Scan the data below for lines containing the string "else" and give only how many there are.

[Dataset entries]

----

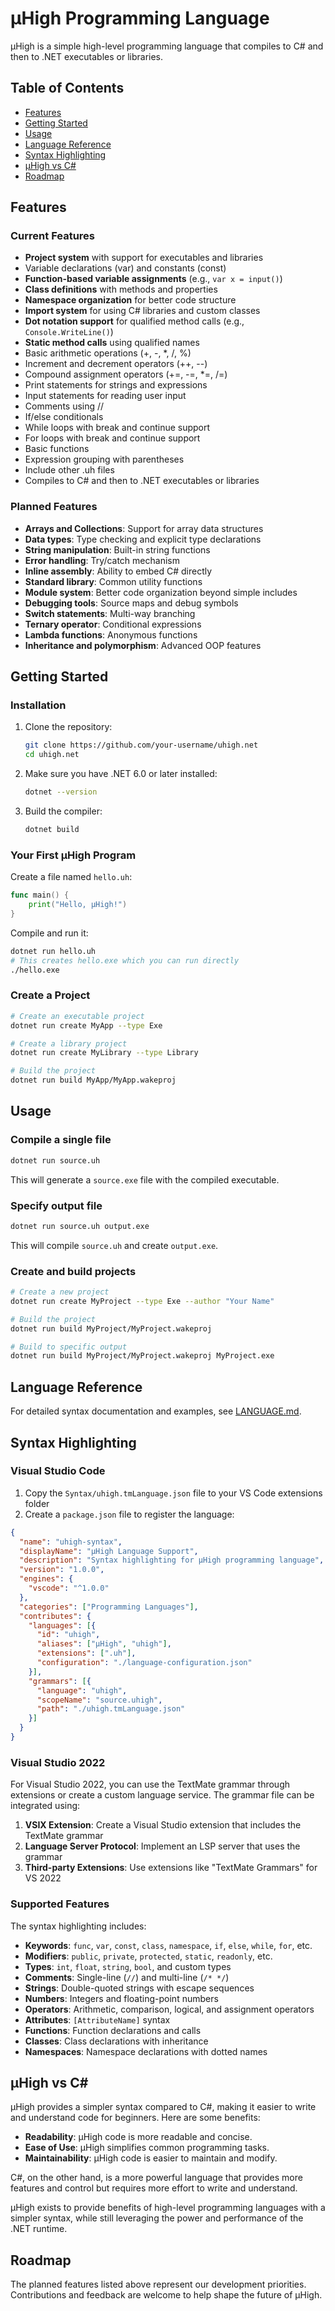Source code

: # μHigh Programming Language

μHigh is a simple high-level programming language that compiles to C# and then to .NET executables or libraries.

## Table of Contents
- [Features](#features)
- [Getting Started](#getting-started)
- [Usage](#usage)
- [Language Reference](#language-reference)
- [Syntax Highlighting](#syntax-highlighting)
- [μHigh vs C#](#μhigh-vs-c)
- [Roadmap](#roadmap)

## Features

### Current Features
- **Project system** with support for executables and libraries
- Variable declarations (var) and constants (const)
- **Function-based variable assignments** (e.g., `var x = input()`)
- **Class definitions** with methods and properties
- **Namespace organization** for better code structure
- **Import system** for using C# libraries and custom classes
- **Dot notation support** for qualified method calls (e.g., `Console.WriteLine()`)
- **Static method calls** using qualified names
- Basic arithmetic operations (+, -, *, /, %)
- Increment and decrement operators (++, --)
- Compound assignment operators (+=, -=, *=, /=)
- Print statements for strings and expressions
- Input statements for reading user input
- Comments using //
- If/else conditionals
- While loops with break and continue support
- For loops with break and continue support
- Basic functions
- Expression grouping with parentheses
- Include other .uh files
- Compiles to C# and then to .NET executables or libraries

### Planned Features
- **Arrays and Collections**: Support for array data structures
- **Data types**: Type checking and explicit type declarations
- **String manipulation**: Built-in string functions
- **Error handling**: Try/catch mechanism
- **Inline assembly**: Ability to embed C# directly
- **Standard library**: Common utility functions
- **Module system**: Better code organization beyond simple includes
- **Debugging tools**: Source maps and debug symbols
- **Switch statements**: Multi-way branching
- **Ternary operator**: Conditional expressions
- **Lambda functions**: Anonymous functions
- **Inheritance and polymorphism**: Advanced OOP features

## Getting Started

### Installation

1. Clone the repository:
     ```bash
     git clone https://github.com/your-username/uhigh.net
     cd uhigh.net
     ```

2. Make sure you have .NET 6.0 or later installed:
     ```bash
     dotnet --version
     ```

3. Build the compiler:
     ```bash
     dotnet build
     ```

### Your First μHigh Program

Create a file named `hello.uh`:

```go
func main() {
    print("Hello, μHigh!")
}
```

Compile and run it:

```bash
dotnet run hello.uh
# This creates hello.exe which you can run directly
./hello.exe
```

### Create a Project

```bash
# Create an executable project
dotnet run create MyApp --type Exe

# Create a library project
dotnet run create MyLibrary --type Library

# Build the project
dotnet run build MyApp/MyApp.wakeproj
```

## Usage

### Compile a single file

```bash
dotnet run source.uh
```

This will generate a `source.exe` file with the compiled executable.

### Specify output file

```bash
dotnet run source.uh output.exe
```

This will compile `source.uh` and create `output.exe`.

### Create and build projects

```bash
# Create a new project
dotnet run create MyProject --type Exe --author "Your Name"

# Build the project
dotnet run build MyProject/MyProject.wakeproj

# Build to specific output
dotnet run build MyProject/MyProject.wakeproj MyProject.exe
```

## Language Reference

For detailed syntax documentation and examples, see [LANGUAGE.md](LANGUAGE.md).

## Syntax Highlighting

### Visual Studio Code

1. Copy the `Syntax/uhigh.tmLanguage.json` file to your VS Code extensions folder
2. Create a `package.json` file to register the language:

```json
{
  "name": "uhigh-syntax",
  "displayName": "μHigh Language Support",
  "description": "Syntax highlighting for μHigh programming language",
  "version": "1.0.0",
  "engines": {
    "vscode": "^1.0.0"
  },
  "categories": ["Programming Languages"],
  "contributes": {
    "languages": [{
      "id": "uhigh",
      "aliases": ["μHigh", "uhigh"],
      "extensions": [".uh"],
      "configuration": "./language-configuration.json"
    }],
    "grammars": [{
      "language": "uhigh",
      "scopeName": "source.uhigh",
      "path": "./uhigh.tmLanguage.json"
    }]
  }
}
```

### Visual Studio 2022

For Visual Studio 2022, you can use the TextMate grammar through extensions or create a custom language service. The grammar file can be integrated using:

1. **VSIX Extension**: Create a Visual Studio extension that includes the TextMate grammar
2. **Language Server Protocol**: Implement an LSP server that uses the grammar
3. **Third-party Extensions**: Use extensions like "TextMate Grammars" for VS 2022

### Supported Features

The syntax highlighting includes:
- **Keywords**: `func`, `var`, `const`, `class`, `namespace`, `if`, `else`, `while`, `for`, etc.
- **Modifiers**: `public`, `private`, `protected`, `static`, `readonly`, etc.
- **Types**: `int`, `float`, `string`, `bool`, and custom types
- **Comments**: Single-line (`//`) and multi-line (`/* */`)
- **Strings**: Double-quoted strings with escape sequences
- **Numbers**: Integers and floating-point numbers
- **Operators**: Arithmetic, comparison, logical, and assignment operators
- **Attributes**: `[AttributeName]` syntax
- **Functions**: Function declarations and calls
- **Classes**: Class declarations with inheritance
- **Namespaces**: Namespace declarations with dotted names

## μHigh vs C#

μHigh provides a simpler syntax compared to C#, making it easier to write and understand code for beginners. Here are some benefits:

- **Readability**: μHigh code is more readable and concise.
- **Ease of Use**: μHigh simplifies common programming tasks.
- **Maintainability**: μHigh code is easier to maintain and modify.

C#, on the other hand, is a more powerful language that provides more features and control but requires more effort to write and understand.

μHigh exists to provide benefits of high-level programming languages with a simpler syntax, while still leveraging the power and performance of the .NET runtime.

## Roadmap

The planned features listed above represent our development priorities. Contributions and feedback are welcome to help shape the future of μHigh.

----

→ **Solution**: 2